“Are you Oven Ready?”
Reading is 1 Cor 13 v4-13
Don’t you just hate autocorrect? My script tells me that this sermon is titled “Are you Oven Ready?”. This is of course incorrect, the title is in fact “Are you Heaven Ready”. You will be relieved to hear that I am not going to talk about our similarity or otherwise to chickens or turkeys!
You might have been expected that I would have used the parable about the wise and foolish virgins being ready (or not) in Matthew 25 as my reading, but that doesn’t actually talk about the sort of readiness I mean to address in this sermon. Clearly being ready or not for Christ’s second coming is so important that it covers two whole chapters of Matthew. Much of Paul’s letters in the first century are to be understood against the background of the expectation of Christ’s second coming in their lifetime and in his second letter to the Thessalonians (2 Thessalonians) he has to admonish the Thessalonian Church for giving up everything, work included, and living on a mountain top as they thought that Jesus had already come.
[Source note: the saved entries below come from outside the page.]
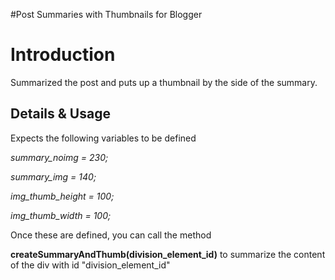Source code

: #Post Summaries with Thumbnails for Blogger

# Introduction #

Summarized the post and puts up a thumbnail by the side of the summary.


## Details & Usage ##

Expects the following variables to be defined

_summary\_noimg = 230;_

_summary\_img = 140;_

_img\_thumb\_height = 100;_

_img\_thumb\_width = 100;_

Once these are defined, you can call the method

**createSummaryAndThumb(division\_element\_id)** to summarize the content of the div with id "division\_element\_id"
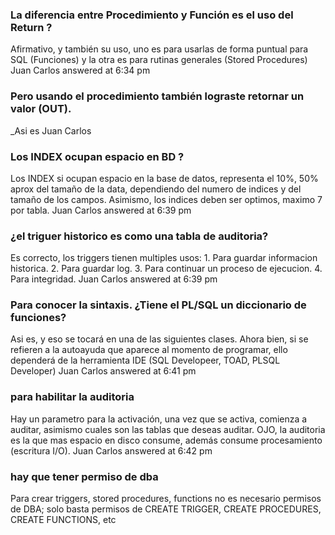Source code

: 
### La diferencia entre Procedimiento y Función es el uso del Return ? 


Afirmativo, y también su uso, uno es para usarlas de forma puntual para SQL (Funciones) y la otra es para rutinas generales (Stored Procedures) Juan Carlos answered at 6:34 pm
 
### Pero usando el procedimiento también lograste retornar un valor (OUT).

_Asi es Juan Carlos 

### Los INDEX ocupan espacio en BD ? 

Los INDEX si ocupan espacio en la base de datos, representa el 10%, 50% aprox del tamaño de la data, dependiendo del numero de indices y del tamaño de los campos. Asimismo, los indices deben ser optimos, maximo 7 por tabla. Juan Carlos answered at 6:39 pm

### ¿el triguer historico es como una tabla de auditoria?

Es correcto, los triggers tienen multiples usos: 1. Para guardar informacion historica.
2. Para guardar log.
3. Para continuar un proceso de ejecucion.
4. Para integridad. Juan Carlos answered at 6:39 pm

### Para conocer la sintaxis. ¿Tiene el PL/SQL un diccionario de funciones? 

 Asi es, y eso se tocará en una de las siguientes clases. Ahora bien, si se refieren a la autoayuda que aparece al momento de programar, ello dependerá de la herramienta IDE (SQL Developeer, TOAD, PLSQL Developer) Juan Carlos answered at 6:41 pm

 ### para habilitar la auditoria 
 
 Hay un parametro para la activación, una vez que se activa, comienza a auditar, asimismo cuales son las tablas que deseas auditar. OJO, la auditoria es la que mas espacio en disco consume, además consume procesamiento (escritura I/O). Juan Carlos answered at 6:42 pm

 ### hay que tener permiso de dba 

 Para crear triggers, stored procedures, functions no es necesario permisos de DBA; solo basta permisos de CREATE TRIGGER, CREATE PROCEDURES, CREATE FUNCTIONS, etc
 
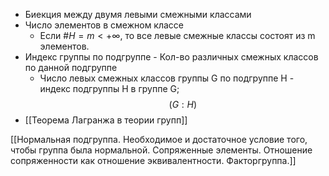 - Биекция между двумя левыми смежными классами
- Число элементов в смежном классе
	- Если $\#H=m<+\infty$, то все левые смежные классы состоят из m элементов.
- Индекс группы по подгруппе - Кол-во различных смежных классов по данной подгруппе
	- Число левых смежных классов группы G по подгруппе H - индекс подгруппы H в группе G;$$(G:H)$$
- [[Теорема Лагранжа в теории групп]]




[[Нормальная подгруппа. Необходимое и достаточное условие того, чтобы группа была нормальной. Сопряженные элементы. Отношение сопряженности как отношение эквивалентности. Факторгруппа.]]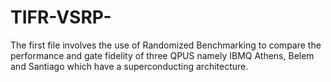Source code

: # TIFR-VSRP-

The first file involves the use of Randomized Benchmarking to compare the performance and gate fidelity of three QPUS namely IBMQ Athens, Belem and Santiago which have a superconducting architecture.
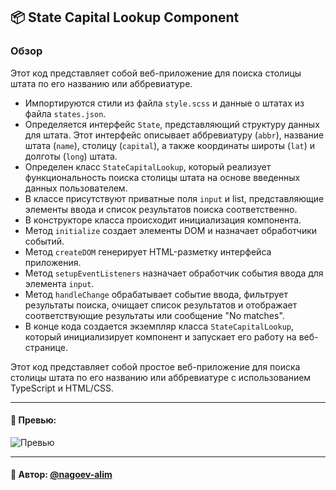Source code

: ## 📦 State Capital Lookup Component

### Обзор
Этот код представляет собой веб-приложение для поиска столицы штата по его названию или аббревиатуре.

- Импортируются стили из файла `style.scss` и данные о штатах из файла `states.json`.
- Определяется интерфейс `State`, представляющий структуру данных для штата. Этот интерфейс описывает аббревиатуру (`abbr`), название штата (`name`), столицу (`capital`), а также координаты широты (`lat`) и долготы (`long`) штата.
- Определен класс `StateCapitalLookup`, который реализует функциональность поиска столицы штата на основе введенных данных пользователем. 
- В классе присутствуют приватные поля `input` и list, представляющие элементы ввода и список результатов поиска соответственно. 
- В конструкторе класса происходит инициализация компонента. 
- Метод `initialize` создает элементы DOM и назначает обработчики событий. 
- Метод `createDOM` генерирует HTML-разметку интерфейса приложения. 
- Метод `setupEventListeners` назначает обработчик события ввода для элемента `input`. 
- Метод `handleChange` обрабатывает событие ввода, фильтрует результаты поиска, очищает список результатов и отображает соответствующие результаты или сообщение "No matches".
- В конце кода создается экземпляр класса `StateCapitalLookup`, который инициализирует компонент и запускает его работу на веб-странице.
  
Этот код представляет собой простое веб-приложение для поиска столицы штата по его названию или аббревиатуре с использованием TypeScript и HTML/CSS.


---

#### 🌄 Превью:

![Превью](https://lh3.googleusercontent.com/drive-viewer/AITFw-zlCj-Kjl0Hjt0O_bCv8y-zwvyIhI5PW2PKovQYZVr7kefHs5fzbjvWVIbQHm8eXRwuQuKl0cNHlAZ8yqIsU5NOEsivpQ=s1600)


-----

#### 🙌 Автор: [@nagoev-alim](https://github.com/nagoev-alim)

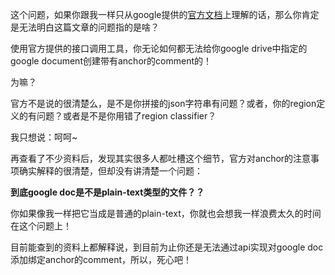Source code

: 这个问题，如果你跟我一样只从google提供的[官方文档](https://developers.google.com/drive/v3/web/manage-comments#anchoring_comments)上理解的话，那么你肯定是无法明白这篇文章的问题指的是啥？

使用官方提供的接口调用工具，你无论如何都无法给你google drive中指定的google document创建带有anchor的comment的！

为嘛？

官方不是说的很清楚么，是不是你拼接的json字符串有问题？或者，你的region定义的有问题？或者是不是你用错了region classifier？

我只想说：呵呵~

再查看了不少资料后，发现其实很多人都吐槽这个细节，官方对anchor的注意事项确实解释的很清楚，但却没有讲清楚一个问题：

**到底google doc是不是plain-text类型的文件？？**

你如果像我一样把它当成是普通的plain-text，你就也会想我一样浪费太久的时间在这个问题上！

目前能查到的资料上都解释说，到目前为止你还是无法通过api实现对google doc添加绑定anchor的comment，所以，死心吧！
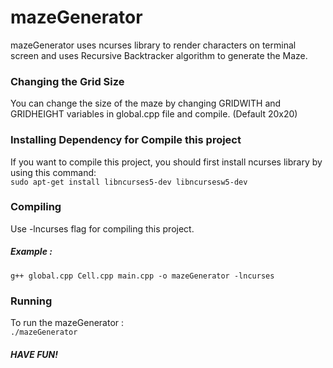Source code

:# mazeGenerator
mazeGenerator uses ncurses library to render characters on terminal screen and uses Recursive Backtracker algorithm to generate the Maze.

### Changing the Grid Size
You can change the size of the maze by changing GRIDWITH and GRIDHEIGHT variables in global.cpp file and compile. (Default 20x20)

### Installing Dependency for Compile this project

If you want to compile this project, you should first install ncurses library by using this command: <br />
`sudo apt-get install libncurses5-dev libncursesw5-dev`

### Compiling

Use -lncurses flag for compiling this project.
##### Example : 
`g++ global.cpp Cell.cpp main.cpp -o mazeGenerator -lncurses`

### Running

To run the mazeGenerator : <br />
`./mazeGenerator`

##### HAVE FUN!
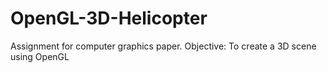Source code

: # OpenGL-3D-Helicopter
Assignment for computer graphics paper. 
Objective: To create a 3D scene using OpenGL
One of the sayings attributed to Christians in the last century was “Be careful where you go, would you want Jesus to come back and find you in the cinema?”. I always thought this was a silly thing to say as if it was part of your normal daily life then what did it matter? I’m not going to talk about hiding yourself away from the world to prepare ourselves for heaven. Jesus tells us that we are in the world but not to be of the world. In John 17 v 15 Jesus says:
“I do not pray that you should take them out of the world”
Instead, I’m going to pose questions. I’m not actually going to answer them, as that is up to you. All I’m going to do is give you some things to think about and leave you to make your own mind up.
The first question is: “How prepared am I to spend over ten years in heaven?” Not eternity as that is in my mind unimaginable. But over ten years. How much of a change would that be for you? How many of your habits would you have to break? I’m not talking about giving up following Wales or your favourite football team, as in my opinion that is the epitome of Christianity, you’re giving without expecting anything in return! Instead, I’m talking about changes in our character and positive things that perhaps we need to start doing.
There’s a supplementary question as well: “Am I doing anything at the moment to help bring about that change?” Change can of course only come as a result of God changing us. Or God showing us what needs altering (maybe bit by bit) and us agreeing to him changing us or relying on his strength to be different. Like with all change (and I think that there are probably just as many books written about managing change in business as Christian change) it can be very difficult. We don’t like it. It is a lot easier to stay as we are. Change may involve giving up things we really like. Certainly, the more we fight it the harder it will be.
Becoming a Christian in the first place of course involves a change. In 2 Cor 5 v 17 Paul tells us that “If anyone is in Christ they are a new creation, the old has passed away, the new has come”. In John 3 v3 Jesus says that “Unless one is born anew, he cannot see the kingdom of God”. And again in Peter in his first letter in verse 3 (Peter 1 v3) tells us also how great that time in heaven is going to be: “By his great mercy we have been born anew to a living hope through the resurrection of Jesus Christ from the dead, and to an inheritance which is imperishable, undefiled and unfading”.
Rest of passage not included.